Fantezi (Turkish: Fantazi müzik) is a polished, highly melodic strand of Turkish popular music that bridges the emotive vocalism and modal language of Turkish classical and arabesk with the form, arrangement, and production values of mainstream pop.
Songs are typically slow- to mid‑tempo ballads in simple meters (often 4/4, sometimes 9/8), with lush string sections, clarinet or ney, and a rhythm section that blends darbuka/def with drum set and keyboards. Vocals are ornamented with melisma and phrasing rooted in makam practice (e.g., Hicaz, Hüzzam, Uşşak), and lyrics revolve around romance, longing, heartbreak, and nostalgia.
Emerging in the late 1970s and flourishing in the 1980s–1990s, fantezi became a staple of gazino nightclub culture, wedding repertoires, cassette culture, and television variety shows, offering a more urbane, orchestrated alternative to rawer arabesk.
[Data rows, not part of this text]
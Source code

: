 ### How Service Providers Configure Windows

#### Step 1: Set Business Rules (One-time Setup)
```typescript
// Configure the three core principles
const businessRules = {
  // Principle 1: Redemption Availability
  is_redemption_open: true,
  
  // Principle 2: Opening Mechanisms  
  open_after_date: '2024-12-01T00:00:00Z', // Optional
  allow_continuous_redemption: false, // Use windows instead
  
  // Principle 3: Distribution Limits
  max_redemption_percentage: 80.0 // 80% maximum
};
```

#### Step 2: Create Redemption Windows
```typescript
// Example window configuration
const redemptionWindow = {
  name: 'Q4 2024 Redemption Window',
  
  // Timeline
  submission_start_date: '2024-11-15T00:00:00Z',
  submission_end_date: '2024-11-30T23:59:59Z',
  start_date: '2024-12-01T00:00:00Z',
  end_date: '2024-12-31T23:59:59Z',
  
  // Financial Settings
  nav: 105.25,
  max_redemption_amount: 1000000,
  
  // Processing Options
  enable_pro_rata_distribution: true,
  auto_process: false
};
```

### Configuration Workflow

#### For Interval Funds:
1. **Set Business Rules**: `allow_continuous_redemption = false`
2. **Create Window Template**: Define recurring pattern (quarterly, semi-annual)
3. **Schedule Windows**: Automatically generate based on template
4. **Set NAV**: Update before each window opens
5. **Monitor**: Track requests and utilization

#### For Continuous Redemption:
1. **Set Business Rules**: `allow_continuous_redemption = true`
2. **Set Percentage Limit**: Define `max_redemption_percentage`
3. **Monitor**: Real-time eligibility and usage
Fantezi took shape in Turkey as a smoother, more orchestrated evolution of arabesk and Turkish classical traditions, aligning them with contemporary pop song formats. Its early adoption by gazino venues and recording studios reflected a desire for refined, emotive ballads that retained makam-based melody while embracing modern arrangements and studio polish.
With the boom of cassette culture and the rise of commercial television, fantezi achieved mass popularity. Star vocalists, large string sections, and keyboard-driven arrangements defined the sound, while repertoire focused on love, loss, and yearning. The genre’s accessibility helped it cross regional and class lines, cementing its place in weddings, nightclubs, and TV variety shows.
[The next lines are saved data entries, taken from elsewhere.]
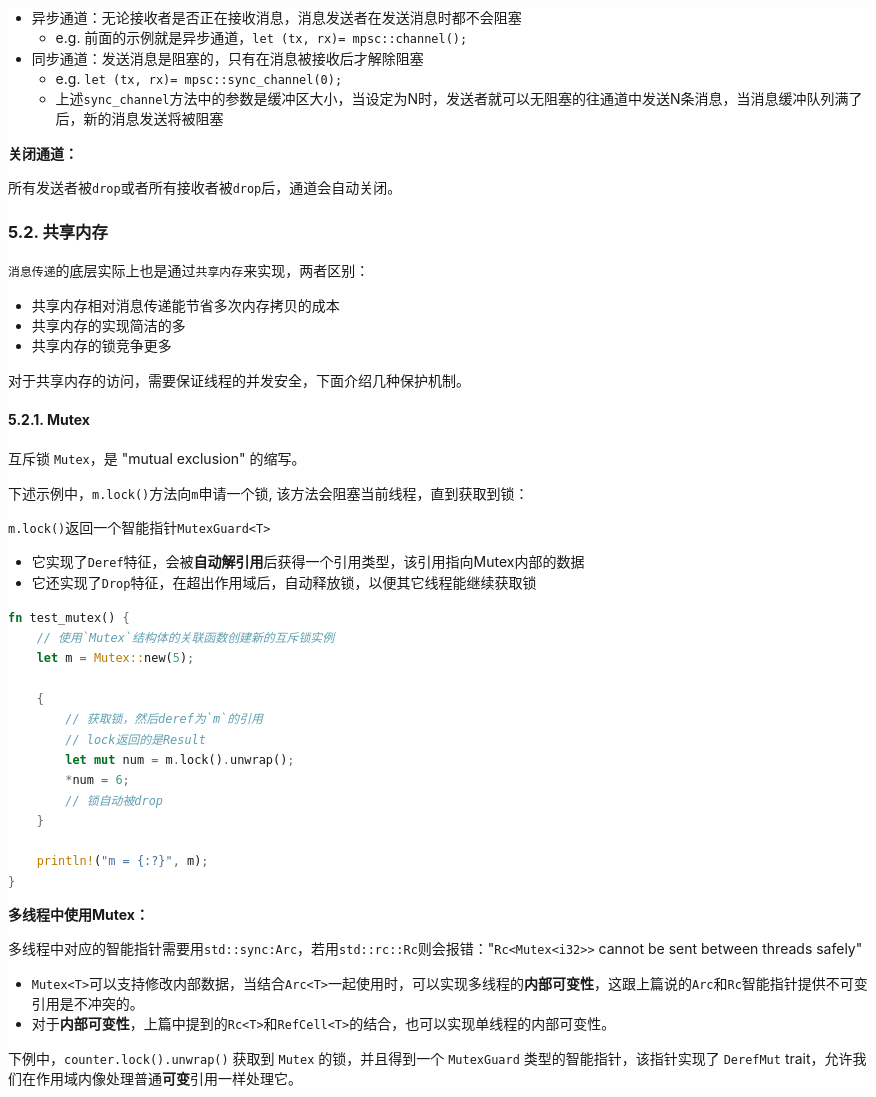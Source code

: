 * 异步通道：无论接收者是否正在接收消息，消息发送者在发送消息时都不会阻塞
    * e.g. 前面的示例就是异步通道，`let (tx, rx)= mpsc::channel();`
* 同步通道：发送消息是阻塞的，只有在消息被接收后才解除阻塞
    * e.g. `let (tx, rx)= mpsc::sync_channel(0);`
    * 上述`sync_channel`方法中的参数是缓冲区大小，当设定为N时，发送者就可以无阻塞的往通道中发送N条消息，当消息缓冲队列满了后，新的消息发送将被阻塞

**关闭通道：**

所有发送者被`drop`或者所有接收者被`drop`后，通道会自动关闭。

### 5.2. 共享内存

`消息传递`的底层实际上也是通过`共享内存`来实现，两者区别：

* 共享内存相对消息传递能节省多次内存拷贝的成本
* 共享内存的实现简洁的多
* 共享内存的锁竞争更多

对于共享内存的访问，需要保证线程的并发安全，下面介绍几种保护机制。

#### 5.2.1. Mutex

互斥锁 `Mutex`，是 "mutual exclusion" 的缩写。

下述示例中，`m.lock()`方法向`m`申请一个锁, 该方法会阻塞当前线程，直到获取到锁：

`m.lock()`返回一个智能指针`MutexGuard<T>`

* 它实现了`Deref`特征，会被**自动解引用**后获得一个引用类型，该引用指向Mutex内部的数据
* 它还实现了`Drop`特征，在超出作用域后，自动释放锁，以便其它线程能继续获取锁

```rust
fn test_mutex() {
    // 使用`Mutex`结构体的关联函数创建新的互斥锁实例
    let m = Mutex::new(5);

    {
        // 获取锁，然后deref为`m`的引用
        // lock返回的是Result
        let mut num = m.lock().unwrap();
        *num = 6;
        // 锁自动被drop
    }

    println!("m = {:?}", m);
}
```

**多线程中使用Mutex：**

多线程中对应的智能指针需要用`std::sync:Arc`，若用`std::rc::Rc`则会报错："`Rc<Mutex<i32>>` cannot be sent between threads safely"

* `Mutex<T>`可以支持修改内部数据，当结合`Arc<T>`一起使用时，可以实现多线程的**内部可变性**，这跟上篇说的`Arc`和`Rc`智能指针提供不可变引用是不冲突的。
* 对于**内部可变性**，上篇中提到的`Rc<T>`和`RefCell<T>`的结合，也可以实现单线程的内部可变性。

下例中，`counter.lock().unwrap()` 获取到 `Mutex` 的锁，并且得到一个 `MutexGuard` 类型的智能指针，该指针实现了 `DerefMut` trait，允许我们在作用域内像处理普通**可变**引用一样处理它。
As Turkish pop, rock, and hip hop diversified in the 2000s, fantezi’s core aesthetics—sentimental lyricism, makam-inflected melodies, and rich orchestration—continued to inform radio ballads and crossover projects. Many artists blended fantezi with pop and arabesk-pop, and rap producers occasionally sampled classic fantezi hooks, keeping its sonic DNA active in contemporary Turkish music.